> Try it: Report, as a bare number, how many lines of the entries below contain "Adjust".
(Material provided Opens)
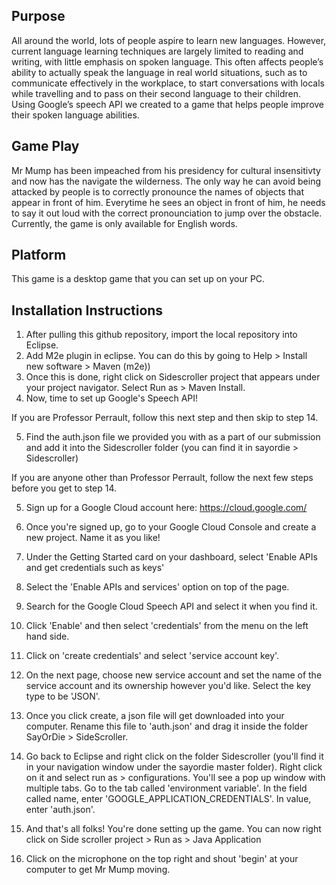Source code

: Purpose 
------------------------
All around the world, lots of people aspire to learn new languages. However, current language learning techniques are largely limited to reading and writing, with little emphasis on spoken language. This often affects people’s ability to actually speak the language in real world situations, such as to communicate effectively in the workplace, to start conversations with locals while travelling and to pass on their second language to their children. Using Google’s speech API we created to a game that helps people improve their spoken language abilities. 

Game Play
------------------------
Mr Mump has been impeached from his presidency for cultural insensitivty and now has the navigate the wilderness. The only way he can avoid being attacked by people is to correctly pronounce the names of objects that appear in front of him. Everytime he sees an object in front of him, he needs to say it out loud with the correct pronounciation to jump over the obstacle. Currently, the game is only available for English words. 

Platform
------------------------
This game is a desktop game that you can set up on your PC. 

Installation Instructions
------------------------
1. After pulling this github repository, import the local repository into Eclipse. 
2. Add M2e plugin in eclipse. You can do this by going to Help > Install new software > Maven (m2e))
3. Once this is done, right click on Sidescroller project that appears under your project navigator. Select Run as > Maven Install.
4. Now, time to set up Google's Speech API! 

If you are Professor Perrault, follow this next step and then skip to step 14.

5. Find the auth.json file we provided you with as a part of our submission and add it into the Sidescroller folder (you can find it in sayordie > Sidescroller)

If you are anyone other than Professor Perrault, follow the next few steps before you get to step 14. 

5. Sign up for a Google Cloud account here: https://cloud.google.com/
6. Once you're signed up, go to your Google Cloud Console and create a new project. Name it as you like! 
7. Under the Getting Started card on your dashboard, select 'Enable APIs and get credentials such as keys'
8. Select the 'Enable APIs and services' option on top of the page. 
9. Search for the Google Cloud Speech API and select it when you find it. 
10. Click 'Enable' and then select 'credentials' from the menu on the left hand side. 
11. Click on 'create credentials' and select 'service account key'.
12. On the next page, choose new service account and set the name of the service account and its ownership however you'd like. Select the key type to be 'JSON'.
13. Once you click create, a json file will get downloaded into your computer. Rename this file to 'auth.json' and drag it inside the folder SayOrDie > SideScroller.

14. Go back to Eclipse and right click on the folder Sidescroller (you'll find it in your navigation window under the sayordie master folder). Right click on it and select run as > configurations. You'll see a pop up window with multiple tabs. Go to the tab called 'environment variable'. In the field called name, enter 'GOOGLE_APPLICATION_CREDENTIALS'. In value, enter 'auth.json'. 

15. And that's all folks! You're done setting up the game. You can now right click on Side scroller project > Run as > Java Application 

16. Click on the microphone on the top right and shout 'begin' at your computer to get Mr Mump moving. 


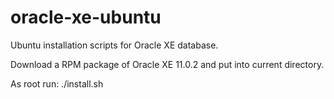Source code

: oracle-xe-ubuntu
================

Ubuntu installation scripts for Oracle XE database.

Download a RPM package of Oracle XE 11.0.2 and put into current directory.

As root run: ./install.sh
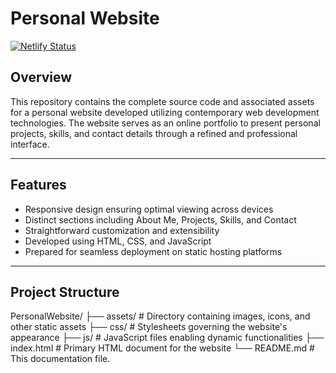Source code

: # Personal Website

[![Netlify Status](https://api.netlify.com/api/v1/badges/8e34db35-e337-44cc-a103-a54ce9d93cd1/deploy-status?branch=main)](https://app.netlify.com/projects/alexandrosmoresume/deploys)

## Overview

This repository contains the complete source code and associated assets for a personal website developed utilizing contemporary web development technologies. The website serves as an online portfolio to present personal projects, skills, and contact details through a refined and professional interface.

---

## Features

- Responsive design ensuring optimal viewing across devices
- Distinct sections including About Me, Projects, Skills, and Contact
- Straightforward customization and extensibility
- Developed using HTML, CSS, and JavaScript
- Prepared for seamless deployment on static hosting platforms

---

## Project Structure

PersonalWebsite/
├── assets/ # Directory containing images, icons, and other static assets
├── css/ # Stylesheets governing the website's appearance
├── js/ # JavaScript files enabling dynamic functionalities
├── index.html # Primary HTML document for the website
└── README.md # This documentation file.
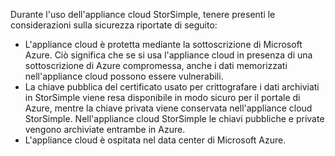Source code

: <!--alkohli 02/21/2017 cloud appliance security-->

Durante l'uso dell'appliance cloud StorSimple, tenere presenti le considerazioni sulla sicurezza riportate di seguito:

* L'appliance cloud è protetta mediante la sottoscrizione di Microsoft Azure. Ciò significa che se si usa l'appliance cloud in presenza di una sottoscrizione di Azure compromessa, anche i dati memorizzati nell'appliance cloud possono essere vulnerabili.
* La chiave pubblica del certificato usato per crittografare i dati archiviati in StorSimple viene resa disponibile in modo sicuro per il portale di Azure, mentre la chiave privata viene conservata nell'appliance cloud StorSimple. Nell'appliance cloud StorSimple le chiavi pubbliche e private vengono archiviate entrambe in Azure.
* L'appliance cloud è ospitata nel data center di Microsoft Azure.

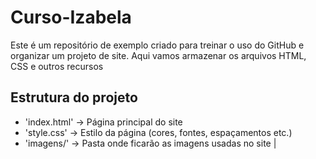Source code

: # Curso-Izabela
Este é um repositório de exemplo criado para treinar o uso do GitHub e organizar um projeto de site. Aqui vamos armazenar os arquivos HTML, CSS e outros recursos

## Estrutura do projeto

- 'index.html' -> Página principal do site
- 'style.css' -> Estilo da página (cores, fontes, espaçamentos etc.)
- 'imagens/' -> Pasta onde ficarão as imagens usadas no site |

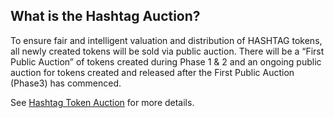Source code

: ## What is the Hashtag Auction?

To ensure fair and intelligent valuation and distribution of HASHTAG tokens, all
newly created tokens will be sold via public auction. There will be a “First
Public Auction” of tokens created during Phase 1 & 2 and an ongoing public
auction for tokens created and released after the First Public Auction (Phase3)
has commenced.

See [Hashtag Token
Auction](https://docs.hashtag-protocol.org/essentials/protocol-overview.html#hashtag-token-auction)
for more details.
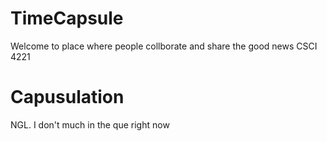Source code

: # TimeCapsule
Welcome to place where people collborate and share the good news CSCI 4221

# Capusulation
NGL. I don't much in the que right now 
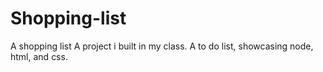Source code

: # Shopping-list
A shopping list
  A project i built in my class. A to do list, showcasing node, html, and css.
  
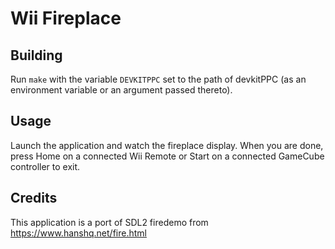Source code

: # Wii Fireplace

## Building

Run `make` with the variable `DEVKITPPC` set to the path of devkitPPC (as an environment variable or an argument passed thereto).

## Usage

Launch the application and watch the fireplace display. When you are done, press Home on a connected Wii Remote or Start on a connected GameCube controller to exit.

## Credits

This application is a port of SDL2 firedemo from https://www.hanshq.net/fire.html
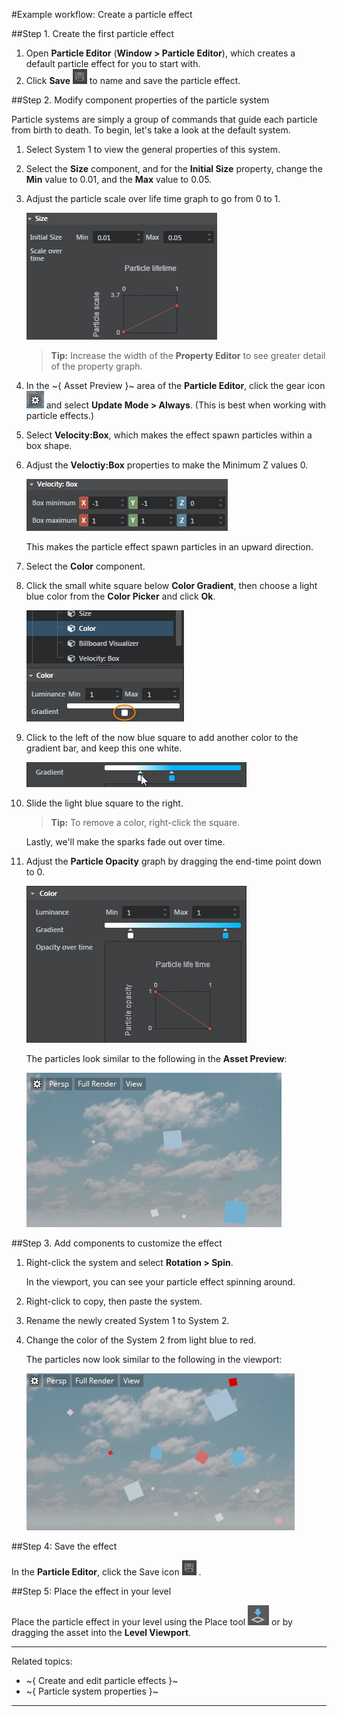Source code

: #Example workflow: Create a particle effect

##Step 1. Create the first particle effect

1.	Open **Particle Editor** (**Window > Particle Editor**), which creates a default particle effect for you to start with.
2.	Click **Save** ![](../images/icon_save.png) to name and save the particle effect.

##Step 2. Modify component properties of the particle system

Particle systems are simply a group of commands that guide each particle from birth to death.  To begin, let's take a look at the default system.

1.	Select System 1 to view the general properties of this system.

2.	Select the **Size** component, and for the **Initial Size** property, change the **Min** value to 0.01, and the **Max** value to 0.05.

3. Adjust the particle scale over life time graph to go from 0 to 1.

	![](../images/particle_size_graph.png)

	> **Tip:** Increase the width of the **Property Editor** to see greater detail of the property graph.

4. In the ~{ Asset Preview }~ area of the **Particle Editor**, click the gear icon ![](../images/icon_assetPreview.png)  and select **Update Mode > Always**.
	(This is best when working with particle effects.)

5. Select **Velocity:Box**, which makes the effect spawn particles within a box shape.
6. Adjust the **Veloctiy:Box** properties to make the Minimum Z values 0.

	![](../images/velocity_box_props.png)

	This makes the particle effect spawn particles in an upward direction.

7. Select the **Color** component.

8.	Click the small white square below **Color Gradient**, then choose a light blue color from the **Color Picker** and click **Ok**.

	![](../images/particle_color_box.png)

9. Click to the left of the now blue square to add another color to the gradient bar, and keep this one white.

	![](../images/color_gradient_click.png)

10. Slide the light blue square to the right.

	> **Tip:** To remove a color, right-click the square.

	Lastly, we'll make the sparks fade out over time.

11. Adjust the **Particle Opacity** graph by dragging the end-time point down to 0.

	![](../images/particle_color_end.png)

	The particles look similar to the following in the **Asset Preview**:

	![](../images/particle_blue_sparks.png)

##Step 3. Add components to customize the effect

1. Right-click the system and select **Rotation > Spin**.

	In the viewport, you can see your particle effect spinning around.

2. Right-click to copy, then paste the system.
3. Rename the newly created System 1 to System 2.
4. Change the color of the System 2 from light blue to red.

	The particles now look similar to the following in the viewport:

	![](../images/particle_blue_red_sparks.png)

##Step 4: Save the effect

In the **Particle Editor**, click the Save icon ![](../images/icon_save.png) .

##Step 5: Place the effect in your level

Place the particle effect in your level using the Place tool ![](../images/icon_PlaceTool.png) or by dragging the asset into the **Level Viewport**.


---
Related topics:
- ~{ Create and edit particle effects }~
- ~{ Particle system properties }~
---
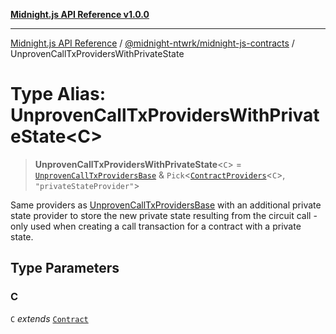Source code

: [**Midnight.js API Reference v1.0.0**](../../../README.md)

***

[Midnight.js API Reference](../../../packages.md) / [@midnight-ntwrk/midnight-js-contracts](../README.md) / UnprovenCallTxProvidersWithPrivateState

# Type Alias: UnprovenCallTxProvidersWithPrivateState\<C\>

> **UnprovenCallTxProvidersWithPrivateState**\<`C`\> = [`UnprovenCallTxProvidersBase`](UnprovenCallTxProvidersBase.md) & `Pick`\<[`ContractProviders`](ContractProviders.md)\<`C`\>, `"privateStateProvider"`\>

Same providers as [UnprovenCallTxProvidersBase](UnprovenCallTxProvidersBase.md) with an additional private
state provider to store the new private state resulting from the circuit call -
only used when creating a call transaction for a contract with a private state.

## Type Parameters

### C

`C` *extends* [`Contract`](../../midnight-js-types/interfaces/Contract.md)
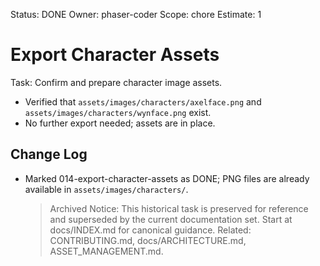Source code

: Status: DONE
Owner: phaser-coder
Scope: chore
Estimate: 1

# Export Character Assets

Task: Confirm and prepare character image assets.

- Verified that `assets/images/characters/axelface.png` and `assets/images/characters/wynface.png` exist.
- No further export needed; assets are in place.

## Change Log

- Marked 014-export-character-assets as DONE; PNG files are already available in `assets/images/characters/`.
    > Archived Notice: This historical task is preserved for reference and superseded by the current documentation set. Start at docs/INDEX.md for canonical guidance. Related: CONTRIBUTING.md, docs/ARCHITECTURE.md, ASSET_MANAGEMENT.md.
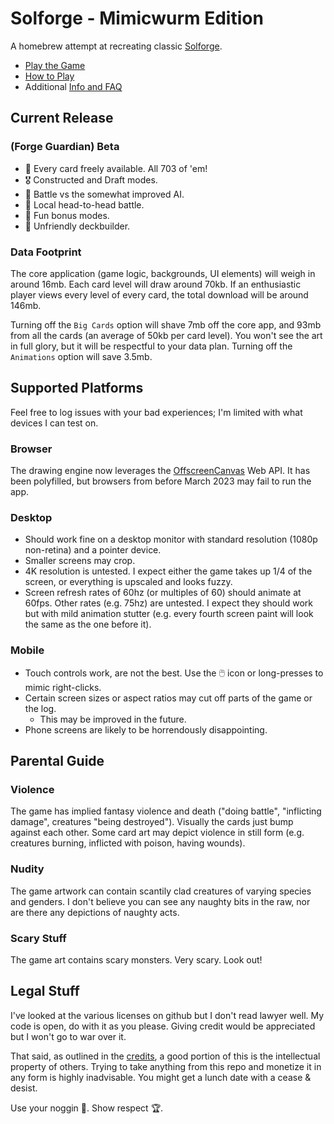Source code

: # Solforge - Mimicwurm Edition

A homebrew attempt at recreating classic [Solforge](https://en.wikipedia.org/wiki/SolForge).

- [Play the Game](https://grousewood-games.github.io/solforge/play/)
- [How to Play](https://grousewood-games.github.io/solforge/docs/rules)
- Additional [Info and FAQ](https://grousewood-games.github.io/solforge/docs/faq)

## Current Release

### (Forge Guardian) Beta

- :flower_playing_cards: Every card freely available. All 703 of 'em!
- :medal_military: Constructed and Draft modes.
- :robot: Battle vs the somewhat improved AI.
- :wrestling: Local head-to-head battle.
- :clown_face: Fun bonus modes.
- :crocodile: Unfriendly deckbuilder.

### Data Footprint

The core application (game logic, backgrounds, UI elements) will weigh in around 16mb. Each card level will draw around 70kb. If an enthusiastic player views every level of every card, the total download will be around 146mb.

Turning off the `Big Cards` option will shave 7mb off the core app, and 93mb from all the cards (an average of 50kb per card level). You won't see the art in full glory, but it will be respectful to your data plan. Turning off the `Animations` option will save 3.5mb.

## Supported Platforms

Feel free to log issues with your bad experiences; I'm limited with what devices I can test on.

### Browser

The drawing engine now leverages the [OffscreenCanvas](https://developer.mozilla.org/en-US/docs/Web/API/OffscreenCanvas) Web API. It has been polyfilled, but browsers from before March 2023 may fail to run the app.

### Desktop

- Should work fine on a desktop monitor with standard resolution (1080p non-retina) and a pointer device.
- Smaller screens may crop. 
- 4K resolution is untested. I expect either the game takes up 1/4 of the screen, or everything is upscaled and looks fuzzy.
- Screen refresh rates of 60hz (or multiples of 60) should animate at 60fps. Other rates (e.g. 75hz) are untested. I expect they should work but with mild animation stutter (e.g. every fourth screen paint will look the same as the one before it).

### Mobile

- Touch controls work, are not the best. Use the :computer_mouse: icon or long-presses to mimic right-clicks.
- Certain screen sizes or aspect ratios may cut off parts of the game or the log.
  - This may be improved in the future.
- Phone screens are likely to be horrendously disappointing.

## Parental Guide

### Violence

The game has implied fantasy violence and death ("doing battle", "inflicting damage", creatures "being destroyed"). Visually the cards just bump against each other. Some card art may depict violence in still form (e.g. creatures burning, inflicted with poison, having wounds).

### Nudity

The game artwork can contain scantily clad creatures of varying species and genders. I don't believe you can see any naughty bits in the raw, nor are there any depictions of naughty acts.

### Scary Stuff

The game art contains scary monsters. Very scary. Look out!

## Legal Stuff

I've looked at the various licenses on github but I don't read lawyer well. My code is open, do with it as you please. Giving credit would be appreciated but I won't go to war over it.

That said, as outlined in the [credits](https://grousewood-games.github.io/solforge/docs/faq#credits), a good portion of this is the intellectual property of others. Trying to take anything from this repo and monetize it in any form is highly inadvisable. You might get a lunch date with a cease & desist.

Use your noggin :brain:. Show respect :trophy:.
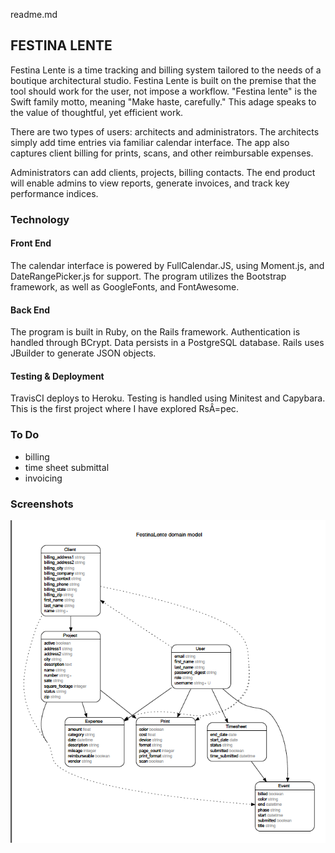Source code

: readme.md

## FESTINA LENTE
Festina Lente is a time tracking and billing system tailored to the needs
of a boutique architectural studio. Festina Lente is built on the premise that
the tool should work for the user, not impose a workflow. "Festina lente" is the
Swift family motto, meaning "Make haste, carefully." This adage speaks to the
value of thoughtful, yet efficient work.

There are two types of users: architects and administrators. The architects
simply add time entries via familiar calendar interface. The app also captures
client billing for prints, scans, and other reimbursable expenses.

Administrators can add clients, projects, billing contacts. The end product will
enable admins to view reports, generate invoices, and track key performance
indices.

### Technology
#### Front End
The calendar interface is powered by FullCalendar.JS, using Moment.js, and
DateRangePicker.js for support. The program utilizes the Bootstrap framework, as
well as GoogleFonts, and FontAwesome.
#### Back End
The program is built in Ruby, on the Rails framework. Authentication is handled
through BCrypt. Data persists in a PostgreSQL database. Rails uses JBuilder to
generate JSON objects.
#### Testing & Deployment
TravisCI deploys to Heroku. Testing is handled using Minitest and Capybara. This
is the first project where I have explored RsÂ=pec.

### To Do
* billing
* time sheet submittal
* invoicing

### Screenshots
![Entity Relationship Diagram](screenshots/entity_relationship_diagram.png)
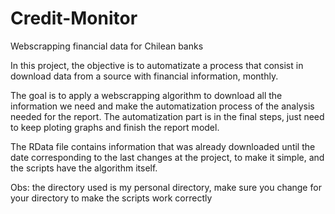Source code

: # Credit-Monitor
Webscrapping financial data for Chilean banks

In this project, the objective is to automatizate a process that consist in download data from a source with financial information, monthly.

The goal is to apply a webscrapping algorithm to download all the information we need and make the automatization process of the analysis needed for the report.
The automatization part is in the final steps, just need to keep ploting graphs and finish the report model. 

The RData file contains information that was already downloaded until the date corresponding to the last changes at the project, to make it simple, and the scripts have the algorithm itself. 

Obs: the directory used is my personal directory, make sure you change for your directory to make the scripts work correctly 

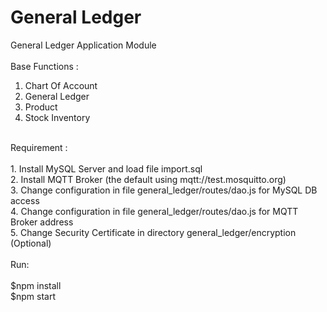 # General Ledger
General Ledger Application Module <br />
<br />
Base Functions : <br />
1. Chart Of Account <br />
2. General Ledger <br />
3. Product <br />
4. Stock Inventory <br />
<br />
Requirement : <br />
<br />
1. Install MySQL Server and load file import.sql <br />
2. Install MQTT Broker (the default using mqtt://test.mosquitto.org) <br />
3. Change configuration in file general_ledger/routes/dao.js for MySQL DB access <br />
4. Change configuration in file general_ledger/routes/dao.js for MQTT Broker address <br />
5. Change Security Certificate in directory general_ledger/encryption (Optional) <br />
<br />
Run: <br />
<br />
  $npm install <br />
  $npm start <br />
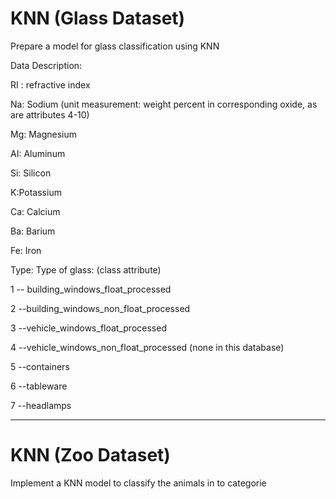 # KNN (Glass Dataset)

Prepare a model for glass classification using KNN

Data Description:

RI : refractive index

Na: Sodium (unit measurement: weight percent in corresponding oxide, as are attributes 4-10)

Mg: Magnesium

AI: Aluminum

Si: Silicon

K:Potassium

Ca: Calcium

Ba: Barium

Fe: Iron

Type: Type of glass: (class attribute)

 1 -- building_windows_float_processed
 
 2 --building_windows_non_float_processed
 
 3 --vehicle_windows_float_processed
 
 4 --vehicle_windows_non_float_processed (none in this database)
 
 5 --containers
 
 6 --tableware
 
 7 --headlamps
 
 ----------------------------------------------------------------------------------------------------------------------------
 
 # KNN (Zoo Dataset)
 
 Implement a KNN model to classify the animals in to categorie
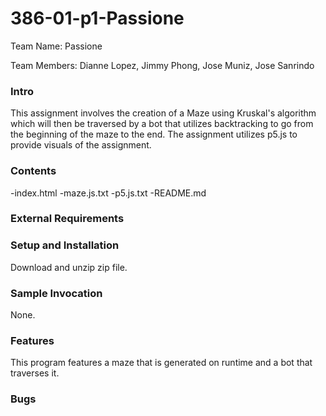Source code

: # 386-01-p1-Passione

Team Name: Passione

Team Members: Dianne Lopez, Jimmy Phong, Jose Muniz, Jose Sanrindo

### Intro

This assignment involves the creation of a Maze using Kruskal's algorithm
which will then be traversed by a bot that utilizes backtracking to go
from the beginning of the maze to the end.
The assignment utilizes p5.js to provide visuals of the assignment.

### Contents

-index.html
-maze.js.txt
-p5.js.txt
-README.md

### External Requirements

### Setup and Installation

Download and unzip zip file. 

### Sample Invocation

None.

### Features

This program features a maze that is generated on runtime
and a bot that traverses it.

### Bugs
(Material provided Closes)
> Result: 3